Provided entries
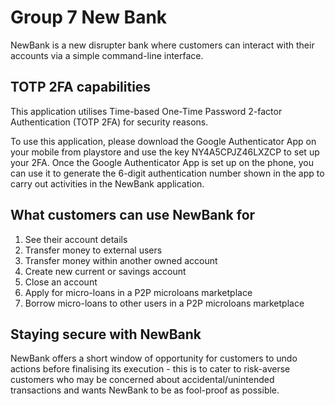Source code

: # Group 7 New Bank

NewBank is a new disrupter bank where customers can interact with their accounts via a simple command-line interface.

## TOTP 2FA capabilities
This application utilises Time-based One-Time Password 2-factor Authentication (TOTP 2FA) for security reasons. 

To use this application, please download the Google Authenticator App on your mobile from playstore and use the key NY4A5CPJZ46LXZCP to set up your 2FA. Once the Google Authenticator App is set up on the phone, you can use it to generate the 6-digit authentication number shown in the app to carry out activities in the NewBank application.

## What customers can use NewBank for
1. See their account details
2. Transfer money to external users
3. Transfer money within another owned account
4. Create new current or savings account
5. Close an account
6. Apply for micro-loans in a P2P microloans marketplace
7. Borrow micro-loans to other users in a P2P microloans marketplace

## Staying secure with NewBank
NewBank offers a short window of opportunity for customers to undo actions before finalising its execution - this is to cater to risk-averse customers who may be concerned about accidental/unintended transactions and wants NewBank to be as fool-proof as possible.
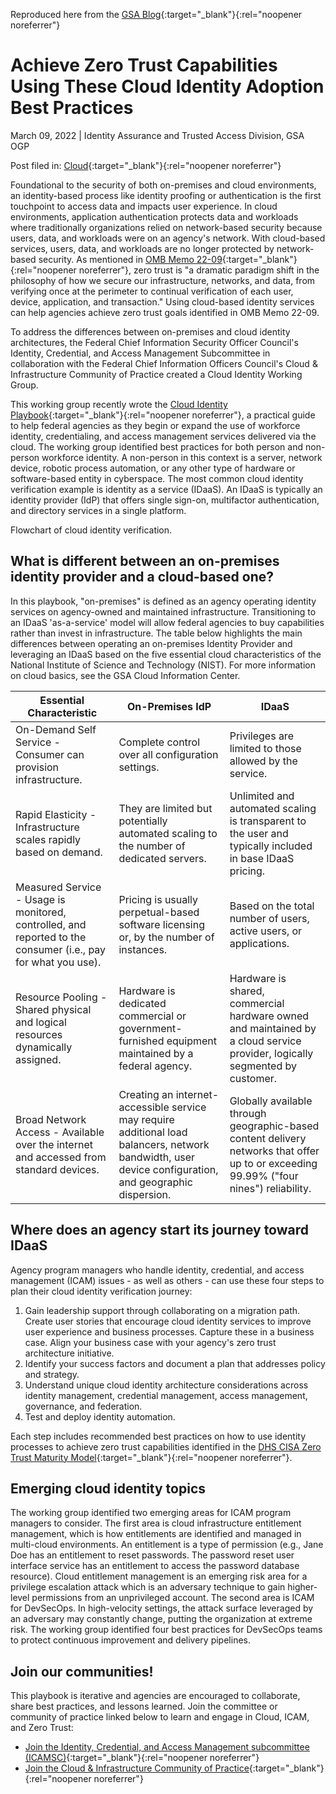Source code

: Reproduced here from the [GSA Blog]([https://isaca-gwdc.org/2021-draft-federal-zero-trust-strategy/](https://www.gsa.gov/blog/2022/03/09/achieve-zero-trust-capabilities-using-these-cloud-identity-adoption-best-practices)){:target="_blank"}{:rel="noopener noreferrer"}

# Achieve Zero Trust Capabilities Using These Cloud Identity Adoption Best Practices

March 09, 2022 | Identity Assurance and Trusted Access Division, GSA OGP

Post filed in: [Cloud](https://www.gsa.gov/blog/blog-search?category=Cloud){:target="_blank"}{:rel="noopener noreferrer"}

Foundational to the security of both on-premises and cloud environments, an identity-based process like identity proofing or authentication is the first touchpoint to access data and impacts user experience. In cloud environments, application authentication protects data and workloads where traditionally organizations relied on network-based security because users, data, and workloads were on an agency's network. With cloud-based services, users, data, and workloads are no longer protected by network-based security. As mentioned in [OMB Memo 22-09](https://zerotrust.cyber.gov/federal-zero-trust-strategy/){:target="_blank"}{:rel="noopener noreferrer"}, zero trust is "a dramatic paradigm shift in the philosophy of how we secure our infrastructure, networks, and data, from verifying once at the perimeter to continual verification of each user, device, application, and transaction." Using cloud-based identity services can help agencies achieve zero trust goals identified in OMB Memo 22-09.

To address the differences between on-premises and cloud identity architectures, the Federal Chief Information Security Officer Council's Identity, Credential, and Access Management Subcommittee in collaboration with the Federal Chief Information Officers Council's Cloud & Infrastructure Community of Practice created a Cloud Identity Working Group.

This working group recently wrote the [Cloud Identity Playbook](https://playbooks.idmanagement.gov/playbooks/cloud/){:target="_blank"}{:rel="noopener noreferrer"}, a practical guide to help federal agencies as they begin or expand the use of workforce identity, credentialing, and access management services delivered via the cloud. The working group identified best practices for both person and non-person workforce identity. A non-person in this context is a server, network device, robotic process automation, or any other type of hardware or software-based entity in cyberspace. The most common cloud identity verification example is identity as a service (IDaaS). An IDaaS is typically an identity provider (IdP) that offers single sign-on, multifactor authentication, and directory services in a single platform.

Flowchart of cloud identity verification.

## What is different between an on-premises identity provider and a cloud-based one?

In this playbook, "on-premises" is defined as an agency operating identity services on agency-owned and maintained infrastructure. Transitioning to an IDaaS 'as-a-service' model will allow federal agencies to buy capabilities rather than invest in infrastructure. The table below highlights the main differences between operating an on-premises Identity Provider and leveraging an IDaaS based on the five essential cloud characteristics of the National Institute of Science and Technology (NIST). For more information on cloud basics, see the GSA Cloud Information Center.

| Essential Characteristic	| On-Premises IdP	| IDaaS |
| ----- | ------- | ------- |
| On-Demand Self Service - Consumer can provision infrastructure.	| Complete control over all configuration settings.	| Privileges are limited to those allowed by the service.|
|Rapid Elasticity - Infrastructure scales rapidly based on demand.	| They are limited but potentially automated scaling to the number of dedicated servers.	| Unlimited and automated scaling is transparent to the user and typically included in base IDaaS pricing. |
| Measured Service - Usage is monitored, controlled, and reported to the consumer (i.e., pay for what you use).	| Pricing is usually perpetual-based software licensing or, by the number of instances.	| Based on the total number of users, active users, or applications. |
| Resource Pooling - Shared physical and logical resources dynamically assigned.	| Hardware is dedicated commercial or government-furnished equipment maintained by a federal agency.	| Hardware is shared, commercial hardware owned and maintained by a cloud service provider, logically segmented by customer.|
| Broad Network Access - Available over the internet and accessed from standard devices. |	Creating an internet-accessible service may require additional load balancers, network bandwidth, user device configuration, and geographic dispersion.	| Globally available through geographic-based content delivery networks that offer up to or exceeding 99.99% ("four nines") reliability.| 

## Where does an agency start its journey toward IDaaS

Agency program managers who handle identity, credential, and access management (ICAM) issues - as well as others - can use these four steps to plan their cloud identity verification journey:

1. Gain leadership support through collaborating on a migration path. Create user stories that encourage cloud identity services to improve user experience and business processes. Capture these in a business case. Align your business case with your agency's zero trust architecture initiative.
2. Identify your success factors and document a plan that addresses policy and strategy.
3. Understand unique cloud identity architecture considerations across identity management, credential management, access management, governance, and federation.
4. Test and deploy identity automation.

Each step includes recommended best practices on how to use identity processes to achieve zero trust capabilities identified in the [DHS CISA Zero Trust Maturity Model](https://zerotrust.cyber.gov/zero-trust-maturity-model/){:target="_blank"}{:rel="noopener noreferrer"}.

## Emerging cloud identity topics

The working group identified two emerging areas for ICAM program managers to consider. The first area is cloud infrastructure entitlement management, which is how entitlements are identified and managed in multi-cloud environments. An entitlement is a type of permission (e.g., Jane Doe has an entitlement to reset passwords. The password reset user interface service has an entitlement to access the password database resource). Cloud entitlement management is an emerging risk area for a privilege escalation attack which is an adversary technique to gain higher-level permissions from an unprivileged account. The second area is ICAM for DevSecOps. In high-velocity settings, the attack surface leveraged by an adversary may constantly change, putting the organization at extreme risk. The working group identified four best practices for DevSecOps teams to protect continuous improvement and delivery pipelines.

## Join our communities!

This playbook is iterative and agencies are encouraged to collaborate, share best practices, and lessons learned. Join the committee or community of practice linked below to learn and engage in Cloud, ICAM, and Zero Trust:

- [Join the Identity, Credential, and Access Management subcommittee (ICAMSC)](https://community.max.gov/pages/viewpage.action?pageId=234815732){:target="_blank"}{:rel="noopener noreferrer"}
- [Join the Cloud & Infrastructure Community of Practice](https://community.max.gov/display/Egov/CIO%2BCouncil%2BCloud%2Band%2BInfrastructure%2BCommunity%2Bof%2BPractice){:target="_blank"}{:rel="noopener noreferrer"}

Exercise aim
Go through the entries above and copy each line with "first" in it.

The answer
Foundational to the security of both on-premises and cloud environments, an identity-based process like identity proofing or authentication is the first touchpoint to access data and impacts user experience. In cloud environments, application authentication protects data and workloads where traditionally organizations relied on network-based security because users, data, and workloads were on an agency's network. With cloud-based services, users, data, and workloads are no longer protected by network-based security. As mentioned in [OMB Memo 22-09](https://zerotrust.cyber.gov/federal-zero-trust-strategy/){:target="_blank"}{:rel="noopener noreferrer"}, zero trust is "a dramatic paradigm shift in the philosophy of how we secure our infrastructure, networks, and data, from verifying once at the perimeter to continual verification of each user, device, application, and transaction." Using cloud-based identity services can help agencies achieve zero trust goals identified in OMB Memo 22-09.
The working group identified two emerging areas for ICAM program managers to consider. The first area is cloud infrastructure entitlement management, which is how entitlements are identified and managed in multi-cloud environments. An entitlement is a type of permission (e.g., Jane Doe has an entitlement to reset passwords. The password reset user interface service has an entitlement to access the password database resource). Cloud entitlement management is an emerging risk area for a privilege escalation attack which is an adversary technique to gain higher-level permissions from an unprivileged account. The second area is ICAM for DevSecOps. In high-velocity settings, the attack surface leveraged by an adversary may constantly change, putting the organization at extreme risk. The working group identified four best practices for DevSecOps teams to protect continuous improvement and delivery pipelines.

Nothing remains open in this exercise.